My drinking is not going too badly at the moment. I am aiming to cut back for a while, so that I can then drink without getting such bad wd's. I've only drank three times in the last month, and the last two times I didn't get drunk and kept below the 10 pint mark. That's good going for me...and I must say I feel much better for it.

But I like to keep benzos on hand for those times when I'm not drinking and everyone else is, just in case I get anxious. Even then it's a fucker refusing a drink, but it gets easier the more you do it. The problem is, you can say no but you can't mean it. To me, it feels like a fundamental denial of...some part of myself to refuse a drink when I am craving one.
 
I guess I am somewhat of an alcoholic. When I buy a bottle of liquor, I will drink heavily every night I have it, until its gone. I drink by myself like that a lot. When my buddies are over and we are splitting a case or a bottle of liquor, I always drink waay more than they do. Partially because they are lightweights, but mostly 'cause I drink to get drunk and they drink to socialize (like normal people).

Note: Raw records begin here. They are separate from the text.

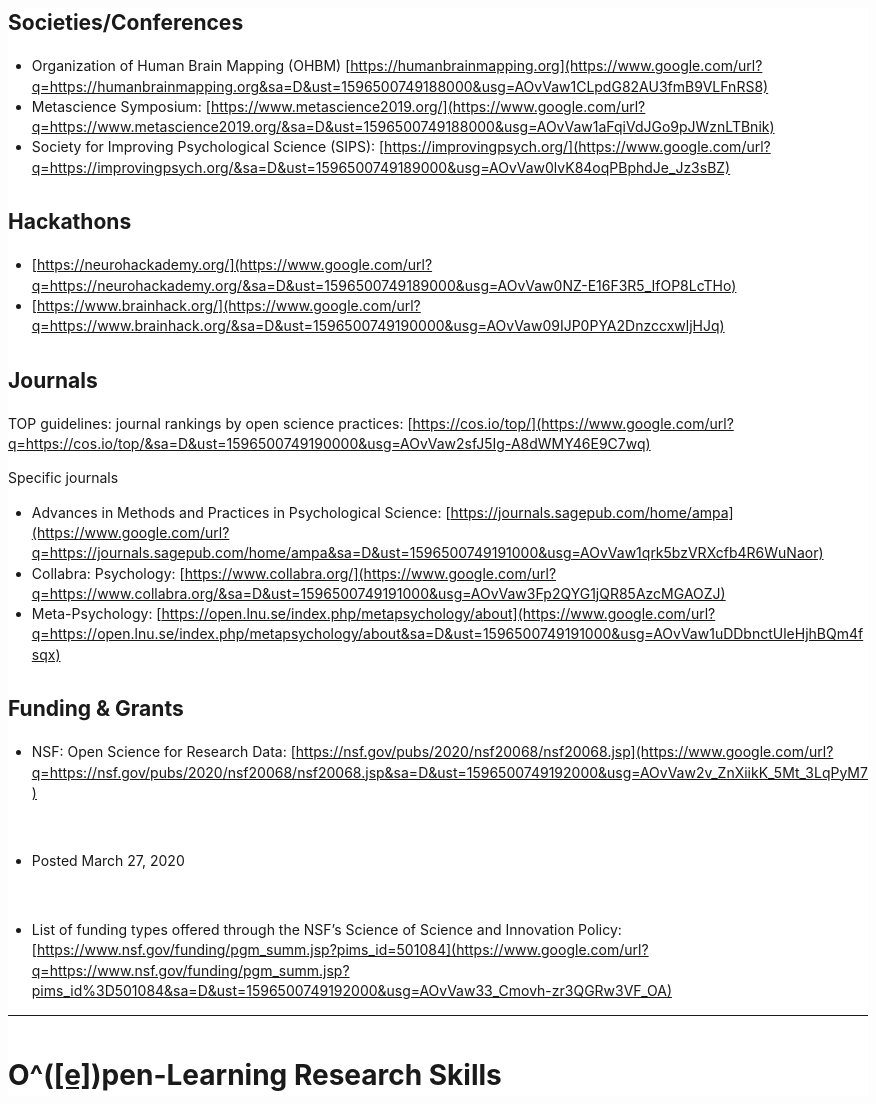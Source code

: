 Societies/Conferences
---------------------

-   Organization of Human Brain Mapping (OHBM) [https://humanbrainmapping.org](https://www.google.com/url?q=https://humanbrainmapping.org&sa=D&ust=1596500749188000&usg=AOvVaw1CLpdG82AU3fmB9VLFnRS8)
-   Metascience Symposium: [https://www.metascience2019.org/](https://www.google.com/url?q=https://www.metascience2019.org/&sa=D&ust=1596500749188000&usg=AOvVaw1aFqiVdJGo9pJWznLTBnik)
-   Society for Improving Psychological Science (SIPS): [https://improvingpsych.org/](https://www.google.com/url?q=https://improvingpsych.org/&sa=D&ust=1596500749189000&usg=AOvVaw0lvK84oqPBphdJe_Jz3sBZ)

Hackathons
----------

-   [https://neurohackademy.org/](https://www.google.com/url?q=https://neurohackademy.org/&sa=D&ust=1596500749189000&usg=AOvVaw0NZ-E16F3R5_IfOP8LcTHo)
-   [https://www.brainhack.org/](https://www.google.com/url?q=https://www.brainhack.org/&sa=D&ust=1596500749190000&usg=AOvVaw09IJP0PYA2DnzccxwljHJq)

Journals
--------

TOP guidelines: journal rankings by open science practices: [https://cos.io/top/](https://www.google.com/url?q=https://cos.io/top/&sa=D&ust=1596500749190000&usg=AOvVaw2sfJ5Ig-A8dWMY46E9C7wq)

Specific journals

-   Advances in Methods and Practices in Psychological Science: [https://journals.sagepub.com/home/ampa](https://www.google.com/url?q=https://journals.sagepub.com/home/ampa&sa=D&ust=1596500749191000&usg=AOvVaw1qrk5bzVRXcfb4R6WuNaor)
-   Collabra: Psychology: [https://www.collabra.org/](https://www.google.com/url?q=https://www.collabra.org/&sa=D&ust=1596500749191000&usg=AOvVaw3Fp2QYG1jQR85AzcMGAOZJ)
-   Meta-Psychology: [https://open.lnu.se/index.php/metapsychology/about](https://www.google.com/url?q=https://open.lnu.se/index.php/metapsychology/about&sa=D&ust=1596500749191000&usg=AOvVaw1uDDbnctUleHjhBQm4fsqx)

Funding & Grants
----------------

-   NSF: Open Science for Research Data: [https://nsf.gov/pubs/2020/nsf20068/nsf20068.jsp](https://www.google.com/url?q=https://nsf.gov/pubs/2020/nsf20068/nsf20068.jsp&sa=D&ust=1596500749192000&usg=AOvVaw2v_ZnXiikK_5Mt_3LqPyM7)

&nbsp;

-   Posted March 27, 2020

&nbsp;

-   List of funding types offered through the NSF’s Science of Science and Innovation Policy: [https://www.nsf.gov/funding/pgm_summ.jsp?pims_id=501084](https://www.google.com/url?q=https://www.nsf.gov/funding/pgm_summ.jsp?pims_id%3D501084&sa=D&ust=1596500749192000&usg=AOvVaw33_Cmovh-zr3QGRw3VF_OA)

------------------------------------------------------------------------

O^([\[e\]](#cmnt5))pen-Learning Research Skills 
===============================================
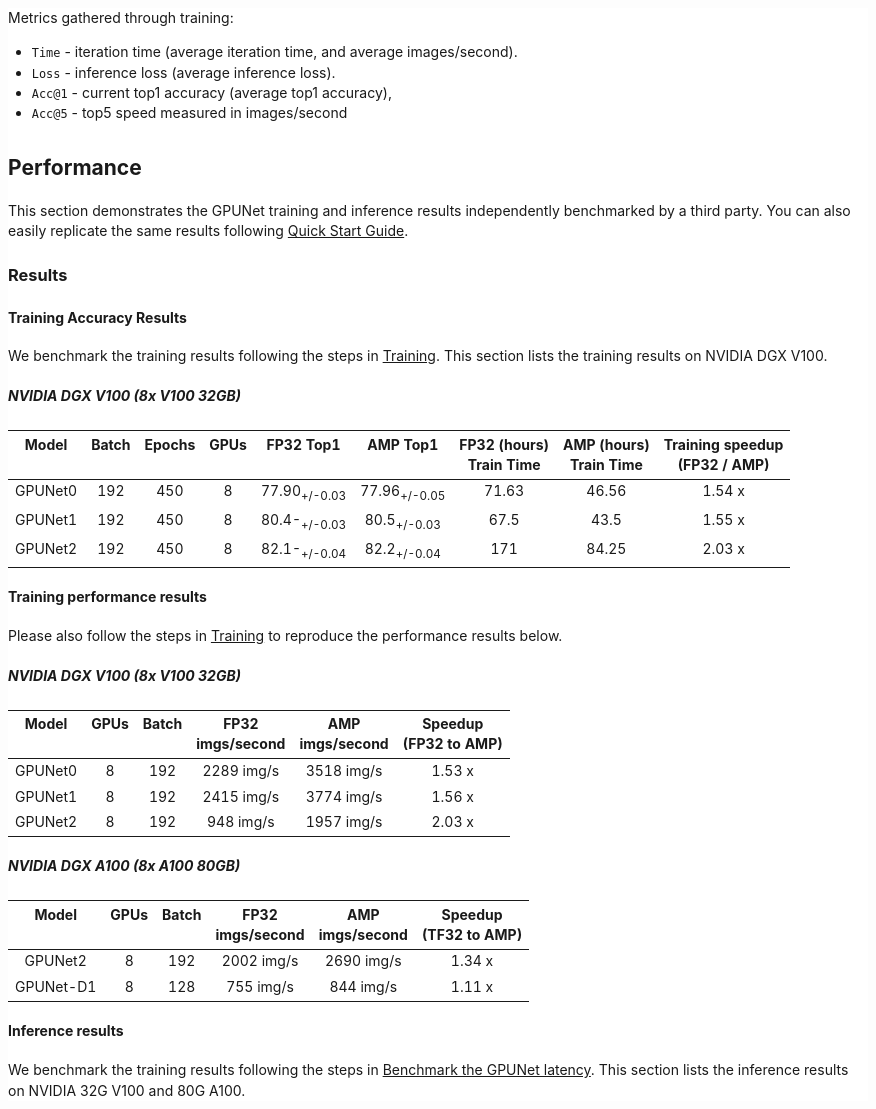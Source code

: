 Metrics gathered through training:

 - `Time` - iteration time (average iteration time, and average images/second).
 - `Loss` - inference loss (average inference loss).
 - `Acc@1` - current top1 accuracy (average top1 accuracy), 
 - `Acc@5` - top5 speed measured in images/second

## Performance
This section demonstrates the GPUNet training and inference results independently benchmarked by a third party. You can also easily replicate the same results following [Quick Start Guide](#quick-start-guide).

### Results

#### Training Accuracy Results
We benchmark the training results following the steps in [Training](#training). This section lists the training results on NVIDIA DGX V100. 

##### NVIDIA DGX V100 (8x V100 32GB)
| **Model**|**Batch**| **Epochs** | **GPUs** | **FP32 Top1**  | **AMP Top1**   | **FP32 (hours)<br />Train Time** | **AMP (hours)<br />Train Time** | **Training speedup<br />(FP32 / AMP)** |
|:--------:|:------:|:----------:|:--------:|:--------------:|:--------------:|:-------------------:|:-----------------------:|:--------------------------------:|
| GPUNet0  |192     |    450     |    8     | 77.90<sub>+/-0.03</sub> | 77.96<sub>+/-0.05</sub> |71.63|46.56|    1.54  x                         |
| GPUNet1  |192     |    450     |    8     | 80.4-<sub>+/-0.03</sub>  | 80.5<sub>+/-0.03</sub> |67.5 |43.5 |    1.55  x                         |
| GPUNet2  |192     |    450     |    8     | 82.1-<sub>+/-0.04</sub>  | 82.2<sub>+/-0.04</sub> |171  |84.25|    2.03  x                         |

#### Training performance results
Please also follow the steps in [Training](#training) to reproduce the performance results below.

##### NVIDIA DGX V100 (8x V100 32GB)
    
| **Model** | **GPUs** | **Batch** |   FP32<br />imgs/second  | **AMP<br />imgs/second** |  Speedup<br />(FP32 to AMP) | 
|:---------:|:--------:|:---------:|:-----------:|:--------------------------------:|:------------------------------------------------:|
| GPUNet0   |    8     | 192       | 2289 img/s  |           3518 img/s            |                      1.53 x                       |
| GPUNet1   |    8     | 192       | 2415 img/s  |           3774 img/s            |                      1.56 x                       |
| GPUNet2   |    8     | 192       | 948 img/s   |           1957 img/s            |                      2.03 x                       |

##### NVIDIA DGX A100 (8x A100 80GB)
    
| **Model** | **GPUs** | **Batch** |   FP32<br />imgs/second  | **AMP<br />imgs/second** |  Speedup<br />(TF32 to AMP) | 
|:---------:|:--------:|:---------:|:-----------:|:--------------------------------:|:------------------------------------------------:|
| GPUNet2   |    8     | 192       | 2002 img/s   |           2690 img/s            |                      1.34 x                       |
| GPUNet-D1   |    8     | 128       | 755 img/s   |           844 img/s            |                      1.11 x                       |

#### Inference results
We benchmark the training results following the steps in [Benchmark the GPUNet latency](#benchmark-the-gpunet-latency). This section lists the inference results on NVIDIA 32G V100 and 80G A100.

Usually, I'll drink a lot, eat a pileo of some nasty ass food, then drink some more and pass out. A lot of the times though, drinking gives me insomnia, which makes for some horrible mornings. And yes, I drink malt liquor even though I know it's straight rot-gut. I drank three 40 oz one time (may not seem like much, but if you drink the stuff, you know it is). I downed damn-near a whole box of wine one night. Drank it straigtout of the tap of the bag. I can drink a case of Bud Light in a night, usually minus 2-4 beers.

This has all slowed down a lot in the past year and a half b/c of my girlfriend. We have absolutely amazing sex when I don't drink. A lot of times though, we'll do it and she'll pass out instantly, then I start drinkin. I find myself drinking a 24 in the afternoon or evening, and quitting after that. A good woman is an amazing thing for an alcoholic, I can't stress that enough. She never puts me down for drinking, but we both understand that everything is so much better when I don't get shit faced.